━━━ Input data ━━━

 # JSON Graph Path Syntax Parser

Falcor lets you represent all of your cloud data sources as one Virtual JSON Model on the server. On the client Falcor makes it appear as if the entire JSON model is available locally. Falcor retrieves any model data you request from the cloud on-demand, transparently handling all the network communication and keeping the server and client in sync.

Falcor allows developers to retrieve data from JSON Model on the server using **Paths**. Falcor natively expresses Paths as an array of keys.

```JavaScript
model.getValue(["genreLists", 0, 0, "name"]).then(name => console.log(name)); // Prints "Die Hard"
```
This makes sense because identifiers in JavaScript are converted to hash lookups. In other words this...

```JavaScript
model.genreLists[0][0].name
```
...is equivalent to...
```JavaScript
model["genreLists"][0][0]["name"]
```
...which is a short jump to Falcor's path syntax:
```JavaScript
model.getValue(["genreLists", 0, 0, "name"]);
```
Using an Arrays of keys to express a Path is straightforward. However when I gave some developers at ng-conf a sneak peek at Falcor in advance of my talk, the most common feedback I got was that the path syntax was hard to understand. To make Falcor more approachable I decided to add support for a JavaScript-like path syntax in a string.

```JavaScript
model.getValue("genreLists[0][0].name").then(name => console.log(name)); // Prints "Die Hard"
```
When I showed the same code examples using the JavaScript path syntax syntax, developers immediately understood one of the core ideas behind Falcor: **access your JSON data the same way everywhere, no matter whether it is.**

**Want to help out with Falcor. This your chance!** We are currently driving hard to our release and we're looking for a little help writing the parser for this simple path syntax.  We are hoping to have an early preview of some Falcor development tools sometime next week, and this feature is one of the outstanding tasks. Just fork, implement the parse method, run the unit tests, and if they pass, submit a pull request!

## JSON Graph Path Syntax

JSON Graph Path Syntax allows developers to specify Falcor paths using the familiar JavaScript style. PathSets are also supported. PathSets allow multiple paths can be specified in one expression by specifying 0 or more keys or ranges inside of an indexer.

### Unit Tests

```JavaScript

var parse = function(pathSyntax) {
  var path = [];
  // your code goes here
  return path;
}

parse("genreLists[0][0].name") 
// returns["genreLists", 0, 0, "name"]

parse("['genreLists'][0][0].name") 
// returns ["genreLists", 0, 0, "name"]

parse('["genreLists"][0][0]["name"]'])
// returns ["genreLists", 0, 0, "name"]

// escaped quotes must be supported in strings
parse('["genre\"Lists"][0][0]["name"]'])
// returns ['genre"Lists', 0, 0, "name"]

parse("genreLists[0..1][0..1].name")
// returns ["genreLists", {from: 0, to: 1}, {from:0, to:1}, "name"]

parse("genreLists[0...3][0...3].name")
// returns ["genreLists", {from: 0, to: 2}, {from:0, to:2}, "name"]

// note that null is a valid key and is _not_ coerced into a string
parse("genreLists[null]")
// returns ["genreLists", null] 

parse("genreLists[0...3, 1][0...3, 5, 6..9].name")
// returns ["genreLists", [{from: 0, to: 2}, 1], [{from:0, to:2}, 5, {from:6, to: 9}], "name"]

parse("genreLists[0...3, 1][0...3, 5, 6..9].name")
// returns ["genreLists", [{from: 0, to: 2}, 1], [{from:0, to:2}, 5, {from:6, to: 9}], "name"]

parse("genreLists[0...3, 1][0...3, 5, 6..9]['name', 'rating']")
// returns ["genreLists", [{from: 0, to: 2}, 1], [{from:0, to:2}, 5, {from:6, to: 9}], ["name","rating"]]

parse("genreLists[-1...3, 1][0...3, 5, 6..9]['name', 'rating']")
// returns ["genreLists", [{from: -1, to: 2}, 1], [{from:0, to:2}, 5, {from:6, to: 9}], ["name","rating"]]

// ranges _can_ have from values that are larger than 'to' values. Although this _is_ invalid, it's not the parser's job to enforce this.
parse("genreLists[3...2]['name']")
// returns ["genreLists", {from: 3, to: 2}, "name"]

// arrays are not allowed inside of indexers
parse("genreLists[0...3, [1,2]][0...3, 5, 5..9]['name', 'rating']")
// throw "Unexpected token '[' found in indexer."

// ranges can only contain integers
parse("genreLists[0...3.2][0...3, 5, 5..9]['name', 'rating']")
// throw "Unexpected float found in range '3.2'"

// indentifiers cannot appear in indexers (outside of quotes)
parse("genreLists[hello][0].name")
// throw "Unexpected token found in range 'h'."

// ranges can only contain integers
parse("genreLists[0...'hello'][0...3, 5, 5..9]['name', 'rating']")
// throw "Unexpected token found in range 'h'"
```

━━━

== Your goal ==
Find and copy each line above that includes the string "Unexpected".

== Solution for this exercise ==
// throw "Unexpected token '[' found in indexer."
// throw "Unexpected float found in range '3.2'"
// throw "Unexpected token found in range 'h'."
// throw "Unexpected token found in range 'h'"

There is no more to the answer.